Inflation, which is the rate of growth in the average prices of goods and services in the economy, has been marginally ticking up in recent months, being last measured at 2.8 percent in March. The level is, however, still lower than the three to six percent range seen by the BoB as ideal for business activity and economic stability.
Central bank executives said the United States global trade tariff posture has significantly pushed down international oil prices, which at some point sank to levels last seen during the COVID-19 pandemic. The trend is mainly due to the impact of the trade war, particularly with China, on global economic prospects.
Central bank governor, Cornelius Dekop, told MonitorBusiness last week that another factor expected to push inflation down this year would be subdued local economic activity.
“The subdued forecast for inflation is because of base effects on the reduction of fuel prices and the subdued economic activity,” he said during a briefing.

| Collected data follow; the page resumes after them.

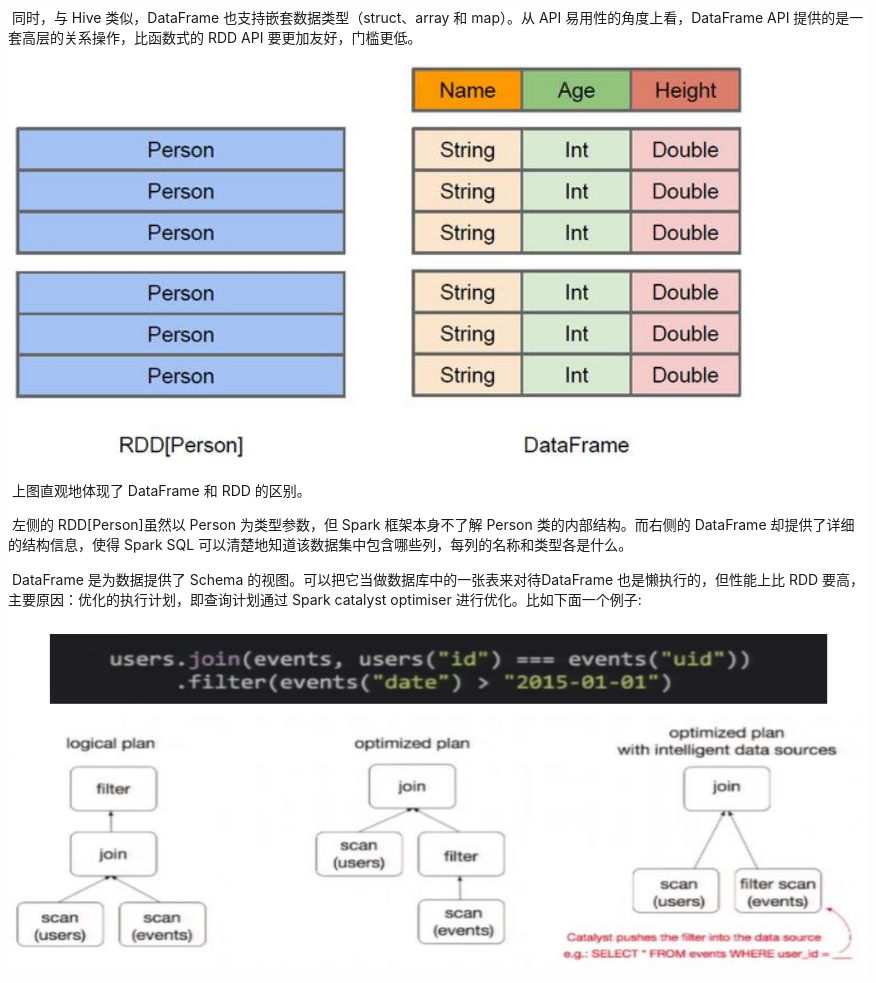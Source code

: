 ​		同时，与 Hive 类似，DataFrame 也支持嵌套数据类型（struct、array 和 map）。从 API 易用性的角度上看，DataFrame API 提供的是一套高层的关系操作，比函数式的 RDD API 要更加友好，门槛更低。

![image-20201230173941606](.\images\103.png)

​		上图直观地体现了 DataFrame 和 RDD 的区别。

​		左侧的 RDD[Person]虽然以 Person 为类型参数，但 Spark 框架本身不了解 Person 类的内部结构。而右侧的 DataFrame 却提供了详细的结构信息，使得 Spark SQL 可以清楚地知道该数据集中包含哪些列，每列的名称和类型各是什么。

​		DataFrame 是为数据提供了 Schema 的视图。可以把它当做数据库中的一张表来对待DataFrame 也是懒执行的，但性能上比 RDD 要高，主要原因：优化的执行计划，即查询计划通过 Spark catalyst optimiser 进行优化。比如下面一个例子:

![image-20201230174151999](.\images\104.png)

In the calculation of annual inflation, base effects relate to price movements in the corresponding period of the previous year, which if high, distort the measurement of prices in the current period.
For instance, if there was a fuel price increase during a month or period last year, but no corresponding increase in the same month or period this year, the inflation calculation shows a significant downward movement.
The subdued economic activity is related to lower expectations of a strong diamond recovery, given the impact of the US tariffs on global growth prospects as well as slow movement in economic transformation initiatives such as diversification.
Innocent Molalapata, the BoB’s director of Research and Financial Stability, told MonitorBusiness that other factors that had led to the revision of the inflation forecast this year, include the expected reduction in water tariffs.
“At the time we did the projection in February, we didn't have information about the water tariffs, but now we know that we expect them to go down and that will have a downward effect on the inflation projection,” he said.
Molalapata added that another factor expected to ease inflation is the downward revision of inflation expectations in South Africa. The regional giant accounts for a high proportion of Botswana’s imports and lower prices in that country will lead to lower imported inflation.
“We also expect a higher appreciation of the pula against the rand compared to what we had projected at our last meeting. “This is mainly because of how the rand is expected to perform against other international currencies,” he said.
The last time inflation was above the BoB’s three to six percent range was in April 2023. Since then, the rate of growth in average prices has been declining and since September 2024, has been lower than three percent.
Besides external developments, a major driver of lower inflation has been low inflationary pressures in the country due to muted domestic economic activity. The lower demand in the economy is a concern to the BoB and fiscal authorities as it is linked to a subdued economic performance with the associated poor job creation and output.
The economy contracted by 3.3 percent last year owing mainly to the prolonged downturn in diamonds.